13世帯が「集団移転」希望 2019年台風被害の那須烏山市

台風19号で那珂川が氾濫し、大きな浸水被害をうけた那須烏山市下境地区=2020年10月、小型無人機から

 2019年の台風19号被害を踏まえた栃木県那須烏山市の防災集団移転促進事業を巡り、被災地域の同市下境地区の一部住民13世帯がまとまって市に移転を希望する文書を提出したことが5日、分かった。事業を巡り、住民が書面で移転の意思を市に伝えたのは初めて。市は今後、同様の意思表示を下境、宮原両地区住民に呼びかけるとともに移転に関する意向確認を行い、24年3月までに集団移転の実現に必要な「事業計画」の国土交通大臣認可を目指す。

 台風19号では、下境地区72世帯、宮原地区41世帯の計113世帯が浸水被害に遭った。
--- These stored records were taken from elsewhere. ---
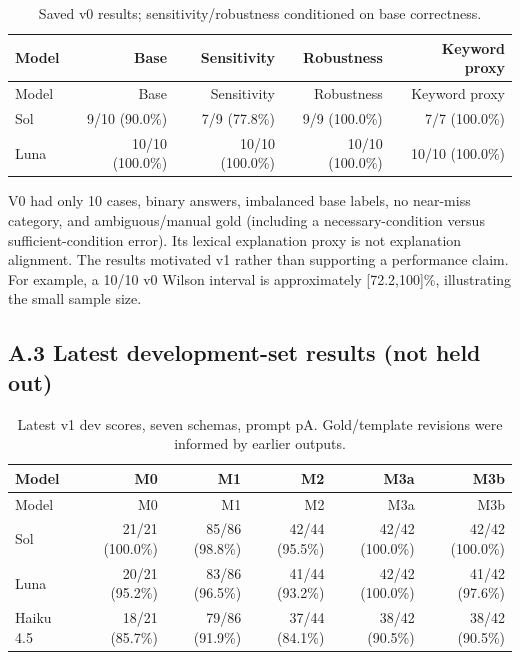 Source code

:\documentclass[11pt,a4paper]{article}
\begin{document}
\begingroup\small\setlength{\tabcolsep}{4pt}
\begin{longtable}{lrrrr}
\caption{Saved v0 results; sensitivity/robustness conditioned on base correctness.}\\
\toprule
Model & Base & Sensitivity & Robustness & Keyword proxy \\
\midrule\endfirsthead
\toprule
Model & Base & Sensitivity & Robustness & Keyword proxy \\
\midrule\endhead
\bottomrule\endfoot
Sol & 9/10 (90.0\%) & 7/9 (77.8\%) & 9/9 (100.0\%) & 7/7 (100.0\%) \\
Luna & 10/10 (100.0\%) & 10/10 (100.0\%) & 10/10 (100.0\%) & 10/10 (100.0\%) \\
\end{longtable}\endgroup


V0 had only 10 cases, binary answers, imbalanced base labels, no near-miss category, and ambiguous/manual gold (including a necessary-condition versus sufficient-condition error). Its lexical explanation proxy is not explanation alignment. The results motivated v1 rather than supporting a performance claim. For example, a 10/10 v0 Wilson interval is approximately [72.2,100]\%, illustrating the small sample size.

\subsection*{A.3 Latest development-set results (not held out)}

\begingroup\small\setlength{\tabcolsep}{4pt}
\begin{longtable}{lrrrrr}
\caption{Latest v1 dev scores, seven schemas, prompt pA. Gold/template revisions were informed by earlier outputs.}\\
\toprule
Model & M0 & M1 & M2 & M3a & M3b \\
\midrule\endfirsthead
\toprule
Model & M0 & M1 & M2 & M3a & M3b \\
\midrule\endhead
\bottomrule\endfoot
Sol & 21/21 (100.0\%) & 85/86 (98.8\%) & 42/44 (95.5\%) & 42/42 (100.0\%) & 42/42 (100.0\%) \\
Luna & 20/21 (95.2\%) & 83/86 (96.5\%) & 41/44 (93.2\%) & 42/42 (100.0\%) & 41/42 (97.6\%) \\
Haiku 4.5 & 18/21 (85.7\%) & 79/86 (91.9\%) & 37/44 (84.1\%) & 38/42 (90.5\%) & 38/42 (90.5\%) \\
\end{longtable}\endgroup
\end{document}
 市都市建設課によると、移転を望む文書を提出したのは下境地区のうち西自治会に所属する世帯の一部。「集団移転を希望」と書いた紙に13世帯の名簿を添付している。住民らが4日、同課に提出した。

 その際、市に対し(1)集団移転に関する積極的な情報提供(2)移転希望文書の書式の提示(3)これまでよりも小規模な住民説明会の開催-を併せて要望したという。

 市はこれまで、台風19号で被災した下境と宮原の両地区で複数回の住民説明会を開催。移転の意思がまとまった近隣5世帯以上の地区を「移転促進区域」に指定し、順に移転させる考えを説明してきた。文書の提出は、この説明に呼応した動きとみられる。

 同課は「集団移転は市が強制的に行うのではなく、住民の主体的な意思に市が協力する形で進むべきもの。その意味で、今回のような移転を望む意思表示は事業を推進する上で大きな一歩」としている。